The keyUp event fires, but the self.props.text doesn’t update after the first event fires, until either a carriage return is enter, or focus has been lost. I also tried onKeyPress and onKeyDown. Is there a way to force self.props.text to update?
As a note it is a bit odd that Jython doesn’t appear to have a toFloat or parsefloat function that will parse a string and return the starting float value. Therefore I need to use something strange like the following.
float(str([i for i in (''.join((n if n in'0123456789.' else ' ') for n in self.props.text)).split()][0]))
I just found the deferUpdates check box, but you were quicker than me. Thank you!
I tried the float function, but it throws an error if there is an invalid character, where I want it to stop parsing and return the value. I could writeback to a prop parsing using toFloat then try and turn around to read that, but I am not sure that would be more readable or than the Jython lamba above. I will ponder that option tonight.
It's a strange script because this is a fairly strange requirement.
If someone enters 1234somethingWrong56, the only unambiguous thing to do is reject it as "not a float". You apparently want to take 1234 as the output of that input string, which is fine, and computers will let you do so, but someone else would be surprised by that - they really wanted 123456 as the output.
Your particular script is overcomplicated, also: float("".join(c if c in "0123456789." else " " for c in self.props.text).split()[0])
Or using regex if you prefer:
import re
float(re.search(r"[\d.]+", self.props.text).group())
######################################################
# ToFloat
######################################################
def ToFloat(str):
"""ToFloat
Convert a string to a floating point number with the default value of 0
Args:
str: string value that contains a number
Return:
float
The first floating point number. Default value 0
"""
str = str.strip()
point = str.find('.')
result = ''.join((n if n in '0123456789' else ' ') for n in str)
if point >= 0 :
result = result[:point] + '.' + result[point + 1:]
elif result.strip() == "":
result = "0"
return float(result.split()[0])
A few states that causes float() to throw exceptions.
0 prefix of numbers
alpha characters and symbols like space
multiple decimal points
empty strings
Edit:
I didn’t see your comment before I posted. But yes my original script was over complicated, I realized it when I went back to refactor it. The regex solution accounts for all cases except for empty string and multiple decimal points, but those are easy issues to resolve.
Sylistic judgement of CamelCase function name aside (), you really shouldn't name variables/parameters the same thing as Python builtins. It's "fine" in an isolated scope like this, but a bad practice because of the risk of shadowing something important and having it leak into another scope.
The biggest issue is that most people would assume camel case names are classes, not functions. Conventions exist for a reason. Same as if you saw a name in all caps, you would assume it was a constant
That is my C# background bleeding through. In C# we stylistically use Pascal Case for Class names, their methods and properties. We normally save camel case for variables. Stylistically I saw the project library as a static class and the function as a static method, verse a global function.
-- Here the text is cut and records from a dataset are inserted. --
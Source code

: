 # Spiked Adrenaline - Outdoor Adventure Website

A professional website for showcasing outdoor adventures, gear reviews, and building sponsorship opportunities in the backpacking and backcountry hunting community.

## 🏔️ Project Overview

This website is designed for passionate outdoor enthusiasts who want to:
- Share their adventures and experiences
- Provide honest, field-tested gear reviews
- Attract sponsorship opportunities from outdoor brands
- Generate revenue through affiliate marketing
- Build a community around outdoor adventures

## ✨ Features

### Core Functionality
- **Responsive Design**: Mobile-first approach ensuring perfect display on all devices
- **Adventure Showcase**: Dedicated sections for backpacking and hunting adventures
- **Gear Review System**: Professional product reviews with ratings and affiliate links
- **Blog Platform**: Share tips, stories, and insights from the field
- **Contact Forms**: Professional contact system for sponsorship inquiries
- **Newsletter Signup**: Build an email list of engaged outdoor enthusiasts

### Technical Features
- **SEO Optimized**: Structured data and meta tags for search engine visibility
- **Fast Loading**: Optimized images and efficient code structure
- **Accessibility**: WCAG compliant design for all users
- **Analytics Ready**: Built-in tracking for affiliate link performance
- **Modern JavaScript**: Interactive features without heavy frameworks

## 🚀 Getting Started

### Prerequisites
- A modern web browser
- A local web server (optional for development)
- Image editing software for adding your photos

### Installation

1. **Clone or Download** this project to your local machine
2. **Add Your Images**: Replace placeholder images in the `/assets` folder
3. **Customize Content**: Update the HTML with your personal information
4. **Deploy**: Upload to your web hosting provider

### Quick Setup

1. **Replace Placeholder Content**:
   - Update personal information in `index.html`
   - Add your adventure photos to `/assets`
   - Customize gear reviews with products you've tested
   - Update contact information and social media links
Since toFloat() is not available in Ignition Jython, I didn’t think there would be a fear in shadowing, especially in this Pascal Case version.
toFloat/ToFloat is fine - it's str as a parameter name that's the problem. That's the name of the Python builtin class.
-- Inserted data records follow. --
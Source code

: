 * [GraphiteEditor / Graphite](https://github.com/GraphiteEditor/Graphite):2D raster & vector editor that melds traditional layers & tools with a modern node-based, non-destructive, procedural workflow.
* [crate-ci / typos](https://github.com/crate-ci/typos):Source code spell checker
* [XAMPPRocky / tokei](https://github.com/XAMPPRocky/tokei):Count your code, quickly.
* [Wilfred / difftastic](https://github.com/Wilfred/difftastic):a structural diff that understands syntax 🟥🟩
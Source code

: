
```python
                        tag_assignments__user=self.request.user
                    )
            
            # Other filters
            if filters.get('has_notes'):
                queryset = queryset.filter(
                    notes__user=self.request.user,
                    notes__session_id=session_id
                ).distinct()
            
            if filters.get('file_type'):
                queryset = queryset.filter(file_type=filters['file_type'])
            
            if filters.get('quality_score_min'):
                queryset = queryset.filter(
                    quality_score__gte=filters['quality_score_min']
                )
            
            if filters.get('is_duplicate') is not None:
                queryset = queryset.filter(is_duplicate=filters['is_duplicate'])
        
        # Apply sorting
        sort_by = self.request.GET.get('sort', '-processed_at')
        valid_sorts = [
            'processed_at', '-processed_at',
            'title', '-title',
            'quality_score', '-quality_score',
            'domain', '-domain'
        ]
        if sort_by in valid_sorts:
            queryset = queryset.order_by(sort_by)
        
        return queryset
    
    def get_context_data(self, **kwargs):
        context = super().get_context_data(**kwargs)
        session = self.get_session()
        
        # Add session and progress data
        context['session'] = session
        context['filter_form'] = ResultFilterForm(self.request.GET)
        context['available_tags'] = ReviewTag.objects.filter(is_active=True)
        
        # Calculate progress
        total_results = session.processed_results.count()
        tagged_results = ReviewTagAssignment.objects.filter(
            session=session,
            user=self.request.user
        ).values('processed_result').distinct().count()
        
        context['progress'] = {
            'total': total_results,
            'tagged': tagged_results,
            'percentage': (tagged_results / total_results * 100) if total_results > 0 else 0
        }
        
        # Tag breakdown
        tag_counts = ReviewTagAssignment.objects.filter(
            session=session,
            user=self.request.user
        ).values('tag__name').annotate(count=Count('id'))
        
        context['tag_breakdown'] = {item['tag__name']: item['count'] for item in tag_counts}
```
toFloatmight cause confusion for someone down the line because there is a toFloatexpression language function, but someone who confuses scripts and expressions is bound to get confused by something
That is a good point! While I was trying to avoid string and stepped on the str landmine. I will changed it to something simple like value.
As for the method name, you make a strong argument. If I was perfectly mimicking the functionality that would be one thing. Since it doesn’t perfectly respond the same way in all cases as the toFloat, I could see how that would be confusing when I hand this off to another team to maintain. Probably more importantly if I add it library my team uses in other projects.
I could name it something like StoF mimicking my the old C++ days, but that sounds a bit brutalist. The more I think about it ParseFloat probably makes the most sense. Most of my developers are coming from C# background.